Ensaio como Adorno
Na sala dele tinha um peso de papel peculiar. Não
sabia o porquê de ele ficar ali, atravancado no porta-lápis, bem naquele lugar
de colocar o clipe. Era evidente que fazia meses que ninguém repunha o estoque
de clipes ou grampos, mas pensava que o meio acadêmico fosse mais dogmático,
extensivo aos objetos que o compõem. A superfície lisa e polida do peso, nada
tinha a ver com aquele envolto plástico que o encarcerava. Observando-o mais a
fundo percebi que o porta-lápis estava rachado, talvez a força, a massa, o
acrílico não suportou. Mas tudo era cinza, meio mórbido e gélido naquela sala.
Diria até que faltava vida, não fosse o calor insuportável no fim da tarde.
Completava ali minha fotossíntese, junto às plantas sintéticas do corredor.
Tantas divergências físicas e teóricas num só departamento, que não me admirava
o porta-lápis haver sido promovido a suporte de pedra. Não uma pedra qualquer,
um peso de papel feito por um artista desconhecido, mas que como nenhum outro
levava a vida a reproduzir pesos de papel com formato oval. A cor era meio
musgo, diria até que havia algum apelo tátil. Parecia um ovo de bagre. Isto é,
se a realidade não nos proporcionasse ovos brancos padrão. Dependendo da sorte
o padrão é podre, mas nada que não seja o complemento de um dia ruim. Se
encontrássemos mais ovos de bagre, reitero que só servem àqueles que são também
peso de papel, talvez fizéssemos relatos diferentes da nossa experiência. Um
dia resolvi testar sua utilidade e o coloquei em cima de uns rascunhos sobre
estética da literatura feminina.

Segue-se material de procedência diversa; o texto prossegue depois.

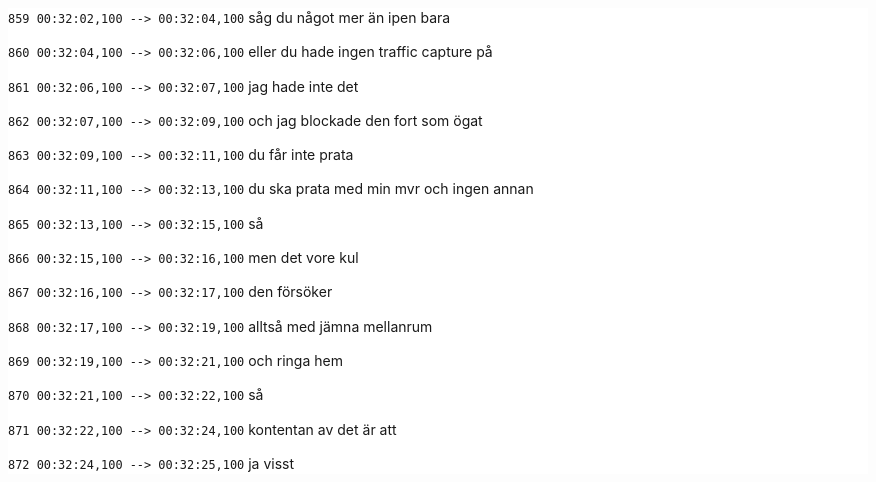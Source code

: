 

`859 00:32:02,100 --> 00:32:04,100`
såg du något mer än ipen bara



`860 00:32:04,100 --> 00:32:06,100`
eller du hade ingen traffic capture på



`861 00:32:06,100 --> 00:32:07,100`
jag hade inte det



`862 00:32:07,100 --> 00:32:09,100`
och jag blockade den fort som ögat



`863 00:32:09,100 --> 00:32:11,100`
du får inte prata



`864 00:32:11,100 --> 00:32:13,100`
du ska prata med min mvr och ingen annan



`865 00:32:13,100 --> 00:32:15,100`
så



`866 00:32:15,100 --> 00:32:16,100`
men det vore kul



`867 00:32:16,100 --> 00:32:17,100`
den försöker



`868 00:32:17,100 --> 00:32:19,100`
alltså med jämna mellanrum



`869 00:32:19,100 --> 00:32:21,100`
och ringa hem



`870 00:32:21,100 --> 00:32:22,100`
så



`871 00:32:22,100 --> 00:32:24,100`
kontentan av det är att



`872 00:32:24,100 --> 00:32:25,100`
ja visst
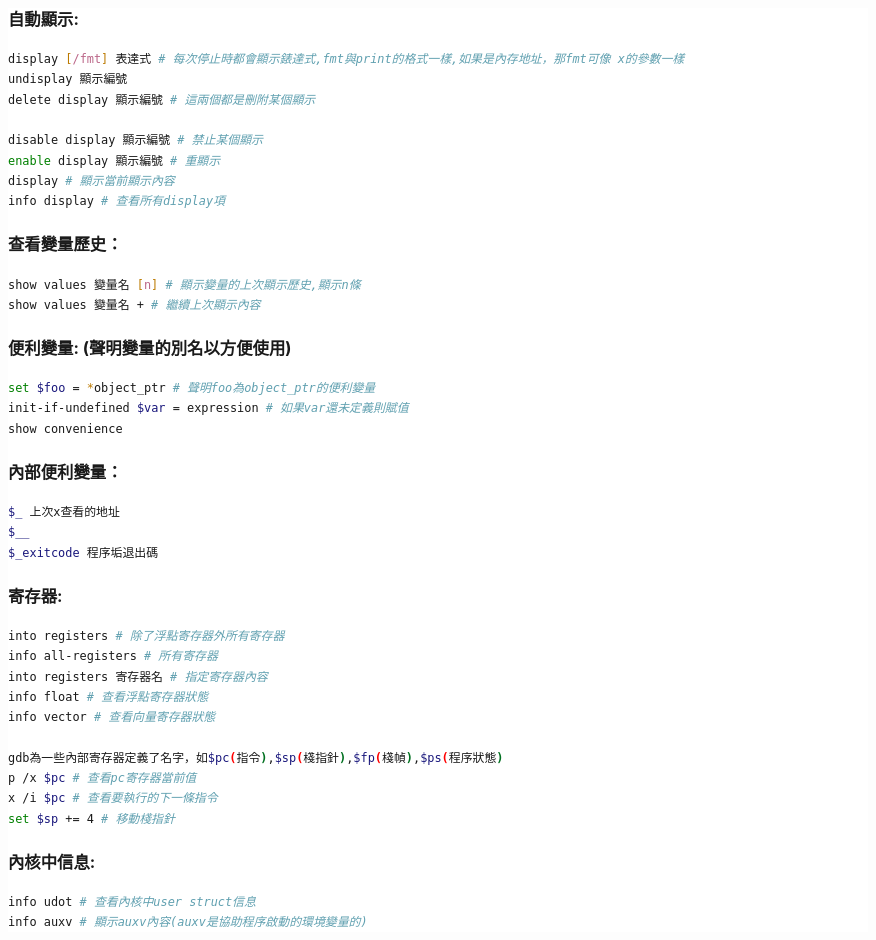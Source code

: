 ### 自動顯示:

```sh
display [/fmt] 表達式 # 每次停止時都會顯示錶達式,fmt與print的格式一樣,如果是內存地址，那fmt可像 x的參數一樣
undisplay 顯示編號
delete display 顯示編號 # 這兩個都是刪附某個顯示

disable display 顯示編號 # 禁止某個顯示
enable display 顯示編號 # 重顯示
display # 顯示當前顯示內容
info display # 查看所有display項
```

### 查看變量歷史：

```sh
show values 變量名 [n] # 顯示變量的上次顯示歷史,顯示n條
show values 變量名 + # 繼續上次顯示內容
```

### 便利變量: (聲明變量的別名以方便使用)

```sh
set $foo = *object_ptr # 聲明foo為object_ptr的便利變量
init-if-undefined $var = expression # 如果var還未定義則賦值
show convenience
```

### 內部便利變量：

```sh
$_ 上次x查看的地址
$__
$_exitcode 程序垢退出碼
```

### 寄存器:

```sh
into registers # 除了浮點寄存器外所有寄存器
info all-registers # 所有寄存器
into registers 寄存器名 # 指定寄存器內容
info float # 查看浮點寄存器狀態
info vector # 查看向量寄存器狀態

gdb為一些內部寄存器定義了名字，如$pc(指令),$sp(棧指針),$fp(棧幀),$ps(程序狀態)
p /x $pc # 查看pc寄存器當前值
x /i $pc # 查看要執行的下一條指令
set $sp += 4 # 移動棧指針
```

### 內核中信息:

```sh
info udot # 查看內核中user struct信息
info auxv # 顯示auxv內容(auxv是協助程序啟動的環境變量的)
```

No papel continha menos filosofia que no ovo
de bagre. Não que eles sejam menos importantes ou insignificantes, mas a
paródia da criação poética, este ensaio, só faria sentido se o ovo de bagre
fosse mais importante. Coloquei o objeto
ali e antes que eu pudesse captar o movimento premeditado, o ovo de bagre já
estava no chão. Como se uma mulher tivesse se jogado da janela de seu prédio e o
desenho de seu corpo, no chão, imitava a faixa de homicídio daquele seriado,
como é mesmo o nome...Ali, naquele momento-movimento, o ovo-bagre protagonizava
um triste desfecho. Não fosse a liberdade que assumiu antes da queda. Há seres
que necessitam mais espaço. As concretas paredes de vidro não suportam seu
peso-corpo, o ar esteve cristalizado dentro daquele apartamento. O acrílico
rachou. Liberdade concedida pela mão que os tira dali. Liberdade de linguagem,
que antes de tudo, muda o espaço-tempo da verdade. É necessário, por isso,
permitir que o movimento seja contínuo. Estimulemos nosso ritmo, baseando-nos
na rotina feminina diária. Confessemo-nos fartas deste aquário, dos peixes-bagres
e da frieza dessas paredes. A linguagem é onde já não estou. Ali, junto os
pequenos cristais que condenavam o ocorrido. Incidente que passaria
despercebido, não fosse este relato.